Select every line below containing the word "created".

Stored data
○ ○ ○ ○
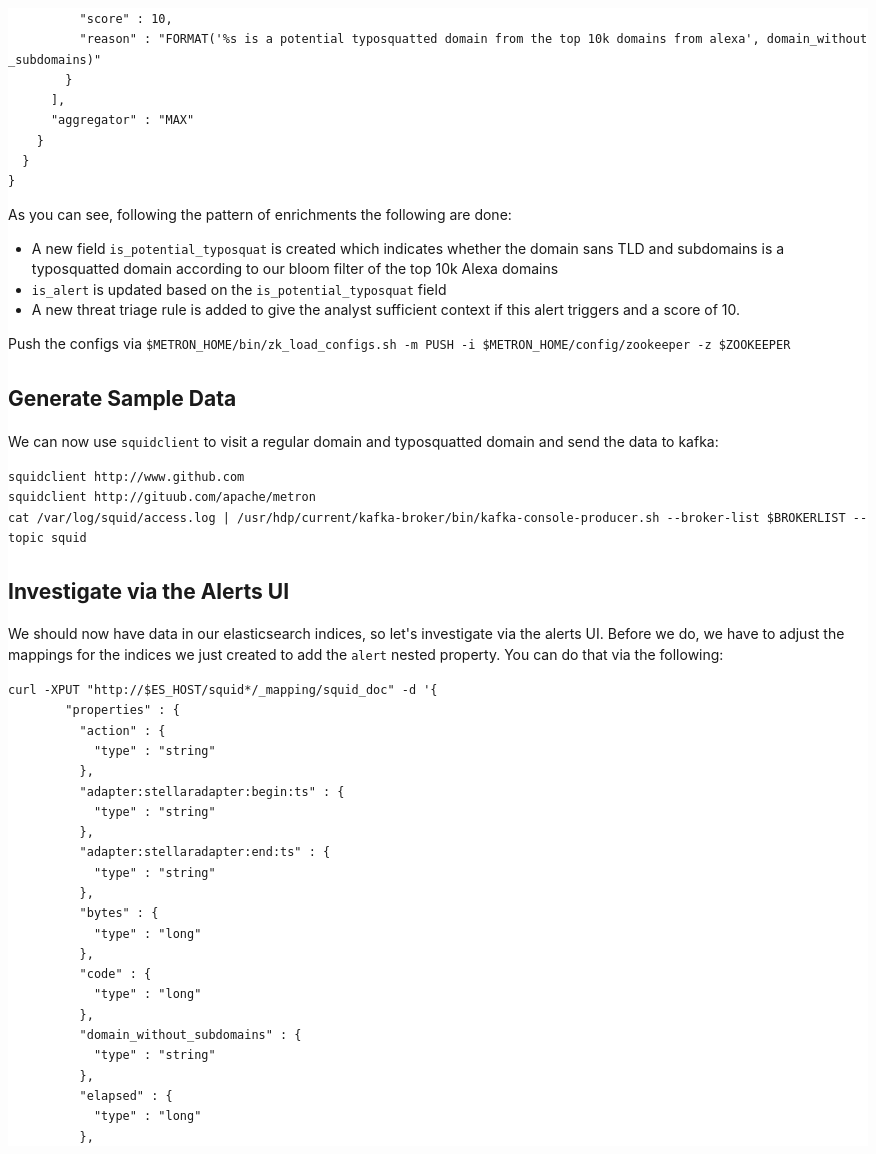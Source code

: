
 ```
          "score" : 10,
          "reason" : "FORMAT('%s is a potential typosquatted domain from the top 10k domains from alexa', domain_without_subdomains)"
        }
      ],
      "aggregator" : "MAX"
    }
  }
}

```

As you can see, following the pattern of enrichments the following are done:
* A new field `is_potential_typosquat` is created which indicates whether the domain sans TLD and subdomains is a typosquatted domain according to our bloom filter of the top 10k Alexa domains
* `is_alert` is updated based on the `is_potential_typosquat` field
* A new threat triage rule is added to give the analyst sufficient context if this alert triggers and a score of 10.

Push the configs via `$METRON_HOME/bin/zk_load_configs.sh -m PUSH -i $METRON_HOME/config/zookeeper -z $ZOOKEEPER`

## Generate Sample Data

We can now use `squidclient` to visit a regular domain and typosquatted domain and send the data to kafka:
```
squidclient http://www.github.com
squidclient http://gituub.com/apache/metron
cat /var/log/squid/access.log | /usr/hdp/current/kafka-broker/bin/kafka-console-producer.sh --broker-list $BROKERLIST --topic squid
```

## Investigate via the Alerts UI

We should now have data in our elasticsearch indices, so let's investigate via the alerts UI.   Before we do,
we have to adjust the mappings for the indices we just created to add the `alert` nested property.  You can
do that via the following:
```
curl -XPUT "http://$ES_HOST/squid*/_mapping/squid_doc" -d '{
        "properties" : {
          "action" : {
            "type" : "string"
          },
          "adapter:stellaradapter:begin:ts" : {
            "type" : "string"
          },
          "adapter:stellaradapter:end:ts" : {
            "type" : "string"
          },
          "bytes" : {
            "type" : "long"
          },
          "code" : {
            "type" : "long"
          },
          "domain_without_subdomains" : {
            "type" : "string"
          },
          "elapsed" : {
            "type" : "long"
          },
```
○ ○ ○ ○
■ **WRITTEN RESPONSE**:
* A new field `is_potential_typosquat` is created which indicates whether the domain sans TLD and subdomains is a typosquatted domain according to our bloom filter of the top 10k Alexa domains
we have to adjust the mappings for the indices we just created to add the `alert` nested property.  You can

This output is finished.